“Yes, I have,” answered Madelon, calmly.
“How soon were you calculating—” asked her father, pressing the tobacco harder into the pipe-bowl, and casting a meditative eye at the coals.
“He said a month—that was three weeks ago Monday. To-day is Wednesday.” Madelon Hautville spoke with her proud chin raised, and her eyes as compelling as a queen’s; but in spite of herself there came into her voice the tone of one who counts the days to death.
Her father looked at her sharply. She turned again towards her task at the table. “Well, Lot Gordon can give ye a good home,” said he. “His health ain’t very good, that’s the most I see about it. But he may last a number of years yet—folks in consumption do sometimes; and I hear he’s gettin’ over that cut he give himself. I suppose he did that because he thought you wouldn’t have him.”
Madelon, moving about the table, did not say a word.

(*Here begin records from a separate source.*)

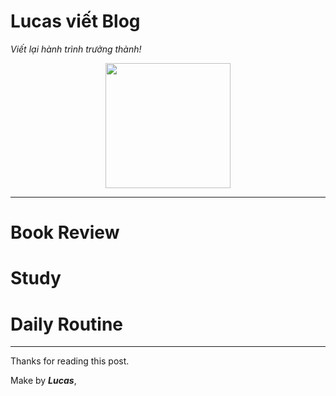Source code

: # Lucas viết Blog
_Viết lại hành trình trưởng thành!_

</p>
<p align="center">
<img src="https://github.com/LeHongNgoc3820/Lucas_viet_Blog/blob/b5e2de5a812292889e793b719572d06f3ababf2d/Logo%20ta%CC%81ch%20ne%CC%82%CC%80n.png?raw=true"
     style="width:200px;height:200px;" display = "block;">
</p>

________________________
# Book Review

# Study

# Daily Routine

_________________________________
Thanks for reading this post.

Make by _**Lucas**_,
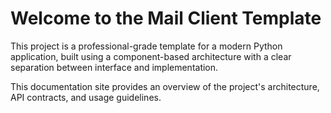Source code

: # Welcome to the Mail Client Template

This project is a professional-grade template for a modern Python application, built using a component-based architecture with a clear separation between interface and implementation.

This documentation site provides an overview of the project's architecture, API contracts, and usage guidelines.
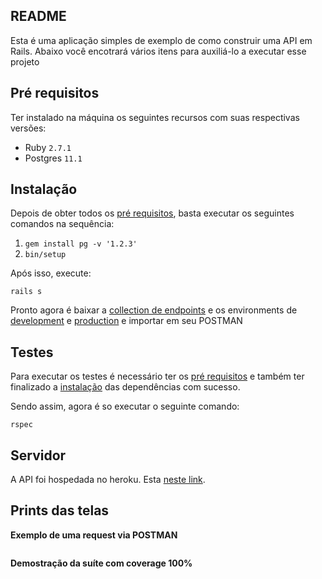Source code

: ## README

Esta é uma aplicação simples de exemplo de como construir uma API em Rails.
Abaixo você encotrará vários itens para auxiliá-lo a executar esse projeto

## Pré requisitos

Ter instalado na máquina os seguintes recursos com suas respectivas versões:

- Ruby `2.7.1`
- Postgres `11.1`

## Instalação

Depois de obter todos os [pré requisitos](#pré-requisitos), basta executar os seguintes comandos na sequência:

1. `gem install pg -v '1.2.3'`
2. `bin/setup`

Após isso, execute:

`rails s`

Pronto agora é baixar a [collection de endpoints](#) e os environments de [development]() e [production]() e importar em seu POSTMAN

## Testes

Para executar os testes é necessário ter os [pré requisitos](#pré-requisitos) e também ter finalizado a [instalação](#instalação) das dependências com sucesso.

Sendo assim, agora é so executar o seguinte comando:

`rspec`

## Servidor

A API foi hospedada no heroku.
Esta [neste link](https://api-example-challenge.herokuapp.com).

## Prints das telas

**Exemplo de uma request via POSTMAN**

![]()

**Demostração da suíte com coverage 100%**

![]()
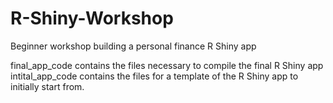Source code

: # R-Shiny-Workshop
Beginner workshop building a personal finance R Shiny app

final_app_code contains the files necessary to compile the final R Shiny app
intital_app_code contains the files for a template of the R Shiny app to initially start from.
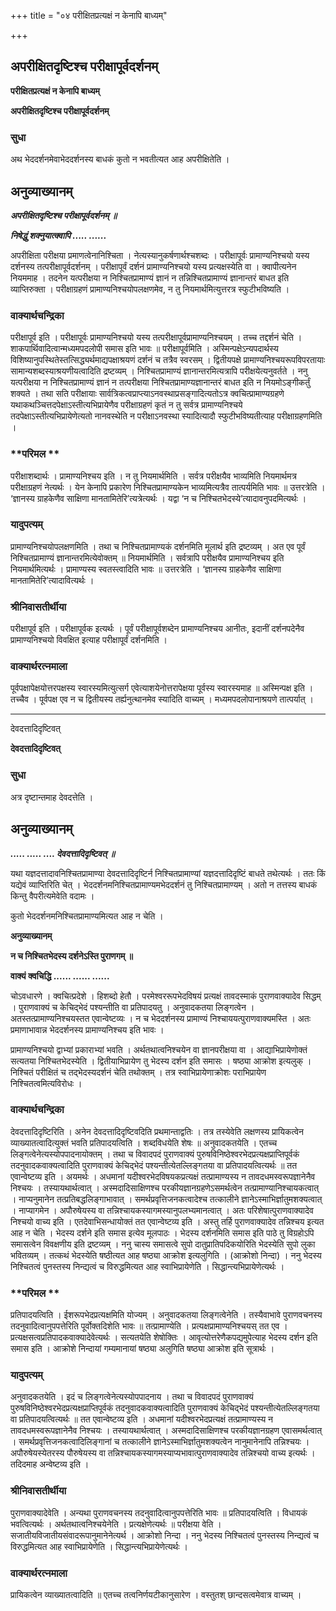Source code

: +++
title = "०४ परीक्षितप्रत्यक्षं न केनापि बाध्यम्"

+++


## अपरीक्षितदृष्टिश्च परीक्षापूर्वदर्शनम्

**परीक्षितप्रत्यक्षं न केनापि बाध्यम्**

**अपरीक्षितदृष्टिश्च परीक्षापूर्वदर्शनम्**

### **सुधा**

अथ भेददर्शनमेवाभेददर्शनस्य बाधकं कुतो न भवतीत्यत आह अपरीक्षितेति ।

## **अनुव्याख्यानम्**

***अपरीक्षितदृष्टिश्च परीक्षापूर्वदर्शनम् ॥***

***निषेद्धुं शक्नुयात्क्वापि ..... ......***

अपरीक्षिता परीक्षया प्रमाणत्वेनानिश्चिता । नेत्यस्यानुकर्षणार्थश्चशब्दः । परीक्षापूर्वः प्रामाण्यनिश्चयो यस्य दर्शनस्य तत्परीक्षापूर्वदर्शनम् । परीक्षापूर्वं दर्शनं प्रामाण्यनिश्चयो यस्य प्रत्यक्षस्येति वा । क्वापीत्यनेन नियममाह । तदनेन यत्परीक्षया न निश्चितप्रामाण्यं ज्ञानं न तन्निश्चितप्रामाण्यं ज्ञानान्तरं बाधत इति व्याप्तिरुक्ता । परीक्षाग्रहणं प्रामाण्यनिश्चयोपलक्षणमेव, न तु नियमार्थमित्युत्तरत्र स्फुटीभविष्यति ।

### **वाक्यार्थचन्द्रिका**

परीक्षापूर्व इति । परीक्षापूर्वः प्रामाण्यनिश्चयो यस्य तत्परीक्षापूर्वप्रामाण्यनिश्चयम् । तच्च तद्दर्शनं चेति । शाकपार्थिवादित्वान्मध्यमपदलोपी समास इति भावः ॥ परीक्षापूर्वमिति । अस्मिन्पक्षेऽन्यपदार्थस्य विशिष्यानुपस्थितेस्तत्सिद्ध्यर्थमाद्यपक्षाश्रयणं दर्शनं च तत्रैव स्वरसम् । द्वितीयपक्षे प्रामाण्यनिश्चयरूपविपरतायाः सामान्यशब्दस्याश्रयणीयत्वादिति द्रष्टव्यम् । निश्चितप्रामाण्यं ज्ञानान्तरमित्यत्रापि परीक्षयेत्यनुवर्तते । ननु यत्परीक्षया न निश्चितप्रामाण्यं ज्ञानं न तत्परीक्षया निश्चितप्रामाण्यज्ञानान्तरं बाधत इति न नियमोऽङ्गीकर्तुं शक्यते । तथा सति परीक्षायाः सार्वत्रिकत्वप्राप्त्याऽनवस्थाप्रसङ्गादित्यतोऽत्र क्वचित्प्रामाण्यग्रहणे यथाकथञ्चित्तदपेक्षाऽस्तीत्यभिप्रायेणैव परीक्षाग्रहणं कृतं न तु सर्वत्र प्रामाण्यनिश्चये तदपेक्षाऽस्तीत्यभिप्रायेणेत्यतो नानवस्थेति न परीक्षाऽनवस्था स्यादित्यादौ स्फुटीभविष्यतीत्याह परीक्षाग्रहणमिति ।

### **परिमल **

परीक्षाशब्दार्थः । प्रामाण्यनिश्चय इति । न तु नियमार्थमिति । सर्वत्र परीक्षयैव भाव्यमिति नियमार्थमत्र परीक्षाग्रहणं नेत्यर्थः । येन केनापि प्रकारेण निश्चितप्रामाण्यकेन भाव्यमित्यत्रैव तात्पर्यमिति भावः ॥ उत्तरत्रेति । ‘ज्ञानस्य ग्राहकेणैव साक्षिणा मानतामितेरि’त्यत्रेत्यर्थः । यद्वा ‘न च निश्चितभेदस्ये’त्यादावनुपदमित्यर्थः ।

### **यादुपत्यम्**

प्रामाण्यनिश्चयोपलक्षणमिति । तथा च निश्चितप्रामाण्यकं दर्शनमिति मूलार्थ इति द्रष्टव्यम् । अत एव पूर्वं निश्चितप्रामाण्यं ज्ञानान्तरमित्येवोक्तम् ॥ नियमार्थमिति । सर्वत्रापि परीक्षयैव प्रामाण्यनिश्चय इति नियमार्थमित्यर्थः । प्रामाण्यस्य स्वतस्त्वादिति भावः ॥ उत्तरत्रेति । ‘ज्ञानस्य ग्राहकेणैव साक्षिणा मानतामितेरि’त्यादावित्यर्थः ।

### **श्रीनिवासतीर्थीया**

परीक्षापूर्व इति । परीक्षापूर्वक इत्यर्थः । पूर्वं परीक्षापूर्वशब्देन प्रामाण्यनिश्चय आनीतः, इदानीं दर्शनपदेनैव प्रामाण्यनिश्चयो विवक्षित इत्याह परीक्षापूर्वं दर्शनमिति ।

### **वाक्यार्थरत्नमाला**

पूर्वपक्षापेक्षयोत्तरपक्षस्य स्वारस्यमित्युत्सर्ग एवेत्याशयेनोत्तरापेक्षया पूर्वस्य स्वारस्यमाह ॥ अस्मिन्पक्ष इति । तच्चैव । पूर्वपक्ष एव न च द्वितीयस्य तर्ह्यनुत्थानमेव स्यादिति वाच्यम् । मध्यमपदलोपानाश्रयणे तात्पर्यात् ।

------------------------------------------------------------------------

देवदत्तादिदृष्टिवत्

**देवदत्तादिदृष्टिवत्**

### **सुधा**

अत्र दृष्टान्तमाह देवदत्तेति ।

## **अनुव्याख्यानम्**

***..... ..... .... देवदत्तादिदृष्टिवत् ॥***

यथा यज्ञदत्तादावनिश्चितप्रामाण्या देवदत्तादिदृष्टिर्न निश्चितप्रामाण्यां यज्ञदत्तादिदृष्टिं बाधते तथेत्यर्थः । ततः किं यद्येवं व्याप्तिरिति चेत् । भेददर्शनमनिश्चितप्रामाण्यमभेददर्शनं तु निश्चितप्रामाण्यम् । अतो न तत्तस्य बाधकं किन्तु वैपरीत्यमेवेति वदामः ।

कुतो भेददर्शनमनिश्चितप्रामाण्यमित्यत आह न चेति ।

**अनुव्याख्यानम्**

**न च निश्चितभेदस्य दर्शनेऽस्ति पुराणगम् ॥**

**वाक्यं क्वचिद्धि ...... ...... ......**

चोऽवधारणे । क्वचित्प्रदेशे । हिशब्दो हेतौ । परमेश्वररूपभेदविषयं प्रत्यक्षं तावदस्माकं पुराणवाक्यादेव सिद्धम् । पुराणवाक्यं च केचिद्भेदं पश्यन्तीति वा प्रतिपादयतु । अनुवादकतया लिङ्गत्वेन । अतस्तत्प्रामाण्यनिश्चयस्तत एवान्वेष्टव्यः । न च भेददर्शनस्य प्रामाण्यं निश्चाययत्पुराणवाक्यमस्ति । अतः प्रमाणाभावान्न भेददर्शनस्य प्रामाण्यनिश्चय इति भावः ।

प्रामाण्यनिश्चयो द्वाभ्यां प्रकाराभ्यां भवति । अर्थतथात्वनिश्चयेन वा ज्ञानपरीक्षया वा । आद्याभिप्रायेणोक्तं सत्यतया निश्चितभेदस्येति । द्वितीयाभिप्रायेण तु भेदस्य दर्शन इति समासः । षष्ठ्या आक्रोश इत्यलुक् । निश्चितं परीक्षितं च तद्भेदस्यदर्शनं चेति तथोक्तम् । तत्र स्वाभिप्रायेणाक्रोशः पराभिप्रायेण निश्चितत्वमित्यविरोधः ।

### **वाक्यार्थचन्द्रिका**

देवदत्तादिदृष्टिरिति । अनेन देवदत्तादिदृष्टिवदिति प्रथमान्ताद्वतिः । तत्र तस्येवेति लक्षणस्य प्रायिकत्वेन व्याख्यातत्वादित्युक्तं भवति प्रतिपादयत्विति । शब्दविधयेति शेषः ॥ अनुवादकतयेति । एतच्च लिङ्गत्वेनेत्यस्योपपादनायोक्तम् । तथा च विवादपदं पुराणवाक्यं पुरुषविनिष्ठेश्वरभेदप्रत्यक्षप्राप्तिपूर्वकं तदनुवादकवाक्यत्वादिति पुराणवाक्यं केचिद्भेदं पश्यन्तीत्येतल्लिङ्गतया वा प्रतिपादयत्वित्यर्थः ॥ तत एवान्वेष्टव्य इति । अयमर्थः । अधमानां यदीश्वरभेदविषयकप्रत्यक्षं तत्प्रामाण्यस्य न तावदधमस्वरूपज्ञानेनैव निश्चयः । तस्यायथार्थत्वात् । अस्मदादिसाक्षिणश्च परकीयज्ञानग्रहणेऽसमर्थत्वेन तत्प्रामाण्यानिश्चायकत्वात् । नाप्यनुमानेन तत्प्रतिबद्धलिङ्गाभावात् । समर्थप्रवृत्तिजनकत्वादेश्च तत्कालीने ज्ञानेऽस्माभिर्ज्ञातुमशक्यत्वात् । नाप्यागमेन । अपौरुषेयस्य वा तन्निश्चायकस्यागमस्यानुपलभ्यमानत्वात् । अतः परिशेषात्पुराणवाक्यादेव निश्चयो वाच्य इति । एतदेवाभिसन्धायोक्तं तत एवान्वेष्टव्य इति । अस्तु तर्हि पुराणवाक्यादेव तन्निश्चय इत्यत आह न चेति । भेदस्य दर्शने इति समास इत्येव मूलपाठः । भेदस्य दर्शनमिति समास इति पाठे तु विग्रहोऽपि समासत्वेन विवक्षणीय इति द्रष्टव्यम् । ननु चास्य समासत्वे सुपो दातुप्रातिपदिकयोरिति भेदस्येति सुपो लुका भवितव्यम् । तत्कथं भेदस्येति षष्ठीत्यत आह षष्ठ्या आक्रोश इत्यलुगिति । (आक्रोशो निन्दा) । ननु भेदस्य निश्चितत्वं पुनस्तस्य निन्द्यत्वं च विरुद्धमित्यत आह स्वाभिप्रायेणेति । सिद्धान्त्यभिप्रायेणेत्यर्थः ।

### **परिमल **

प्रतिपादयत्विति । ईशरूपभेदप्रत्यक्षमिति योज्यम् । अनुवादकतया लिङ्गत्वेनेति । तस्यैवाभावे पुराणवचनस्य तदनुवादित्वानुपपत्तेरिति पूर्वोक्तदिशेति भावः ॥ तत्प्रामाण्येति । प्रत्यक्षप्रामाण्यनिश्चयस् तत एव । प्रत्यक्षसत्वप्रतिपादकवाक्यादेवेत्यर्थः । सत्यतयेति शेषोक्तिः । आवृत्योत्तरेणैकपद्यमुपेत्याह भेदस्य दर्शन इति समास इति । आक्रोशे निन्दायां गम्यमानायां षष्ठ्या अलुगिति षष्ठ्या आक्रोश इति सूत्रार्थः ।

### **यादुपत्यम्**

अनुवादकतयेति । इदं च लिङ्गत्वेनेत्यस्योपपादनाय । तथा च विवादपदं पुराणवाक्यं पुरुषविनिष्ठेश्वरभेदप्रत्यक्षप्राप्तिपूर्वकं तदनुवादकवाक्यत्वादिति पुराणवाक्यं केचिद्भेदं पश्यन्तीत्येतल्लिङ्गतया वा प्रतिपादयत्वित्यर्थः ॥ तत एवान्वेष्टव्य इति । अधमानां यदीश्वरभेदप्रत्यक्षं तत्प्रामाण्यस्य न तावदधमस्वरूपज्ञानेनैव निश्चयः । तस्यायथार्थत्वात् । अस्मदादिसाक्षिणश्च परकीयज्ञानग्रहण एवासमर्थत्वात् । समर्थप्रवृत्तिजनकत्वादिलिङ्गानां च तत्कालीने ज्ञानेऽस्माभिर्ज्ञातुमशक्यत्वेन नानुमानेनापि तन्निश्चयः । अपौरुषेयस्येतरस्य पौरुषेयस्य वा तन्निश्चायकस्यागमस्याप्यभावात्पुराणवाक्यादेव तन्निश्चयो वाच्य इत्यर्थः । तदिदमाह अन्वेष्टव्य इति ।

### **श्रीनिवासतीर्थीया**

पुराणवाक्यादेवेति । अन्यथा पुराणवचनस्य तदनुवादित्वानुपपत्तेरिति भावः ॥ प्रतिपादयत्विति । विधायकं भवत्वित्यर्थः । अर्थतथात्वनिश्चयेनेति । प्रत्यक्षेणेत्यर्थः ॥ परीक्षया वेति । सजातीयविजातीयसंवादरूपानुमानेनेत्यर्थ । आक्रोशो निन्दा । ननु भेदस्य निश्चितत्वं पुनस्तस्य निन्द्यत्वं च विरुद्धमित्यत आह स्वाभिप्रायेणेति । सिद्धान्त्यभिप्रायेणेत्यर्थः ।

### **वाक्यार्थरत्नमाला**

प्रायिकत्वेन व्याख्यातत्वादिति ॥ एतच्च तत्वनिर्णयटीकानुसारेण । वस्तुतश् छान्दसत्वमेवात्र वाच्यम् ।

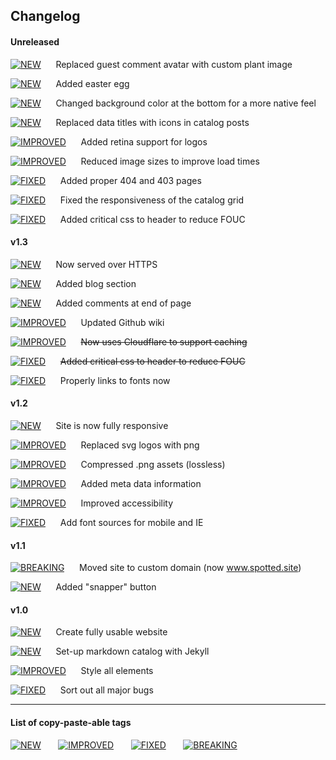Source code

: 
## Changelog

#### Unreleased

[![NEW](https://img.shields.io/badge/-%20%20%20%20NEW%20%20%20%20-00CC22.svg?colorA=00CC22&logoWidth=0)]()&nbsp;&nbsp;&nbsp;&nbsp;&nbsp;&nbsp;Replaced guest comment avatar with custom plant image

[![NEW](https://img.shields.io/badge/-%20%20%20%20NEW%20%20%20%20-00CC22.svg?colorA=00CC22&logoWidth=0)]()&nbsp;&nbsp;&nbsp;&nbsp;&nbsp;&nbsp;Added easter egg

[![NEW](https://img.shields.io/badge/-%20%20%20%20NEW%20%20%20%20-00CC22.svg?colorA=00CC22&logoWidth=0)]()&nbsp;&nbsp;&nbsp;&nbsp;&nbsp;&nbsp;Changed background color at the bottom for a more native feel

[![NEW](https://img.shields.io/badge/-%20%20%20%20NEW%20%20%20%20-00CC22.svg?colorA=00CC22&logoWidth=0)]()&nbsp;&nbsp;&nbsp;&nbsp;&nbsp;&nbsp;Replaced data titles with icons in catalog posts

[![IMPROVED](https://img.shields.io/badge/-IMPROVED-5500FF.svg?colorA=5500FF&logoWidth=0)]()&nbsp;&nbsp;&nbsp;&nbsp;&nbsp;&nbsp;Added retina support for logos

[![IMPROVED](https://img.shields.io/badge/-IMPROVED-5500FF.svg?colorA=5500FF&logoWidth=0)]()&nbsp;&nbsp;&nbsp;&nbsp;&nbsp;&nbsp;Reduced image sizes to improve load times

[![FIXED](https://img.shields.io/badge/-%20%20%20FIXED%20%20%20-0033FF.svg?colorA=0033FF&logoWidth=0)]()&nbsp;&nbsp;&nbsp;&nbsp;&nbsp;&nbsp;Added proper 404 and 403 pages

[![FIXED](https://img.shields.io/badge/-%20%20%20FIXED%20%20%20-0033FF.svg?colorA=0033FF&logoWidth=0)]()&nbsp;&nbsp;&nbsp;&nbsp;&nbsp;&nbsp;Fixed the responsiveness of the catalog grid

[![FIXED](https://img.shields.io/badge/-%20%20%20FIXED%20%20%20-0033FF.svg?colorA=0033FF&logoWidth=0)]()&nbsp;&nbsp;&nbsp;&nbsp;&nbsp;&nbsp;Added critical css to header to reduce FOUC

#### v1.3

[![NEW](https://img.shields.io/badge/-%20%20%20%20NEW%20%20%20%20-00CC22.svg?colorA=00CC22&logoWidth=0)]()&nbsp;&nbsp;&nbsp;&nbsp;&nbsp;&nbsp;Now served over HTTPS

[![NEW](https://img.shields.io/badge/-%20%20%20%20NEW%20%20%20%20-00CC22.svg?colorA=00CC22&logoWidth=0)]()&nbsp;&nbsp;&nbsp;&nbsp;&nbsp;&nbsp;Added blog section

[![NEW](https://img.shields.io/badge/-%20%20%20%20NEW%20%20%20%20-00CC22.svg?colorA=00CC22&logoWidth=0)]()&nbsp;&nbsp;&nbsp;&nbsp;&nbsp;&nbsp;Added comments at end of page

[![IMPROVED](https://img.shields.io/badge/-IMPROVED-5500FF.svg?colorA=5500FF&logoWidth=0)]()&nbsp;&nbsp;&nbsp;&nbsp;&nbsp;&nbsp;Updated Github wiki

[![IMPROVED](https://img.shields.io/badge/-IMPROVED-5500FF.svg?colorA=5500FF&logoWidth=0)]()&nbsp;&nbsp;&nbsp;&nbsp;&nbsp;&nbsp;~~Now uses Cloudflare to support caching~~

[![FIXED](https://img.shields.io/badge/-%20%20%20FIXED%20%20%20-0033FF.svg?colorA=0033FF&logoWidth=0)]()&nbsp;&nbsp;&nbsp;&nbsp;&nbsp;&nbsp;~~Added critical css to header to reduce FOUC~~

[![FIXED](https://img.shields.io/badge/-%20%20%20FIXED%20%20%20-0033FF.svg?colorA=0033FF&logoWidth=0)]()&nbsp;&nbsp;&nbsp;&nbsp;&nbsp;&nbsp;Properly links to fonts now

#### v1.2

[![NEW](https://img.shields.io/badge/-%20%20%20%20NEW%20%20%20%20-00CC22.svg?colorA=00CC22&logoWidth=0)]()&nbsp;&nbsp;&nbsp;&nbsp;&nbsp;&nbsp;Site is now fully responsive

[![IMPROVED](https://img.shields.io/badge/-IMPROVED-5500FF.svg?colorA=5500FF&logoWidth=0)]()&nbsp;&nbsp;&nbsp;&nbsp;&nbsp;&nbsp;Replaced svg logos with png

[![IMPROVED](https://img.shields.io/badge/-IMPROVED-5500FF.svg?colorA=5500FF&logoWidth=0)]()&nbsp;&nbsp;&nbsp;&nbsp;&nbsp;&nbsp;Compressed .png assets (lossless)

[![IMPROVED](https://img.shields.io/badge/-IMPROVED-5500FF.svg?colorA=5500FF&logoWidth=0)]()&nbsp;&nbsp;&nbsp;&nbsp;&nbsp;&nbsp;Added meta data information

[![IMPROVED](https://img.shields.io/badge/-IMPROVED-5500FF.svg?colorA=5500FF&logoWidth=0)]()&nbsp;&nbsp;&nbsp;&nbsp;&nbsp;&nbsp;Improved accessibility

[![FIXED](https://img.shields.io/badge/-%20%20%20FIXED%20%20%20-0033FF.svg?colorA=0033FF&logoWidth=0)]()&nbsp;&nbsp;&nbsp;&nbsp;&nbsp;&nbsp;Add font sources for mobile and IE

#### v1.1

[![BREAKING](https://img.shields.io/badge/-BREAKING-FF2222.svg?colorA=FF2222&logoWidth=0)]()&nbsp;&nbsp;&nbsp;&nbsp;&nbsp;&nbsp;Moved site to custom domain (now www.spotted.site)

[![NEW](https://img.shields.io/badge/-%20%20%20%20NEW%20%20%20%20-00CC22.svg?colorA=00CC22&logoWidth=0)]()&nbsp;&nbsp;&nbsp;&nbsp;&nbsp;&nbsp;Added "snapper" button

#### v1.0

[![NEW](https://img.shields.io/badge/-%20%20%20%20NEW%20%20%20%20-00CC22.svg?colorA=00CC22&logoWidth=0)]()&nbsp;&nbsp;&nbsp;&nbsp;&nbsp;&nbsp;Create fully usable website

[![NEW](https://img.shields.io/badge/-%20%20%20%20NEW%20%20%20%20-00CC22.svg?colorA=00CC22&logoWidth=0)]()&nbsp;&nbsp;&nbsp;&nbsp;&nbsp;&nbsp;Set-up markdown catalog with Jekyll

[![IMPROVED](https://img.shields.io/badge/-IMPROVED-5500FF.svg?colorA=5500FF&logoWidth=0)]()&nbsp;&nbsp;&nbsp;&nbsp;&nbsp;&nbsp;Style all elements

[![FIXED](https://img.shields.io/badge/-%20%20%20FIXED%20%20%20-0033FF.svg?colorA=0033FF&logoWidth=0)]()&nbsp;&nbsp;&nbsp;&nbsp;&nbsp;&nbsp;Sort out all major bugs


***


#### List of copy-paste-able tags

[![NEW](https://img.shields.io/badge/-%20%20%20%20NEW%20%20%20%20-00CC22.svg?colorA=00CC22&logoWidth=0)]()&nbsp;&nbsp;&nbsp;&nbsp;&nbsp;&nbsp;
[![IMPROVED](https://img.shields.io/badge/-IMPROVED-5500FF.svg?colorA=5500FF&logoWidth=0)]()&nbsp;&nbsp;&nbsp;&nbsp;&nbsp;&nbsp;
[![FIXED](https://img.shields.io/badge/-%20%20%20FIXED%20%20%20-0033FF.svg?colorA=0033FF&logoWidth=0)]()&nbsp;&nbsp;&nbsp;&nbsp;&nbsp;&nbsp;
[![BREAKING](https://img.shields.io/badge/-BREAKING-FF2222.svg?colorA=FF2222&logoWidth=0)]()&nbsp;&nbsp;&nbsp;&nbsp;&nbsp;&nbsp;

“It must have been that,” said David Hautville. “I suppose he thought you favored—” he was about to speak Burr’s name; then he stopped short. He was usually one to plunge upon dangerous ground, but this time something stopped him—perhaps a look in his daughter’s face. He laid his pipe carefully on the mantel-shelf, went over to Madelon, and laid a heavily tender hand on her shoulder.
“D’ye want any money to buy your wedding-fixings with?” he said, in a half-whisper.
“I’ve got all I want,” replied Madelon, wincing as if he had struck her.
“Because I’ve sold some skins, lately, and wood.” David plunged a hand into his pocket, and began to pull out a leather pouch jingling with coins.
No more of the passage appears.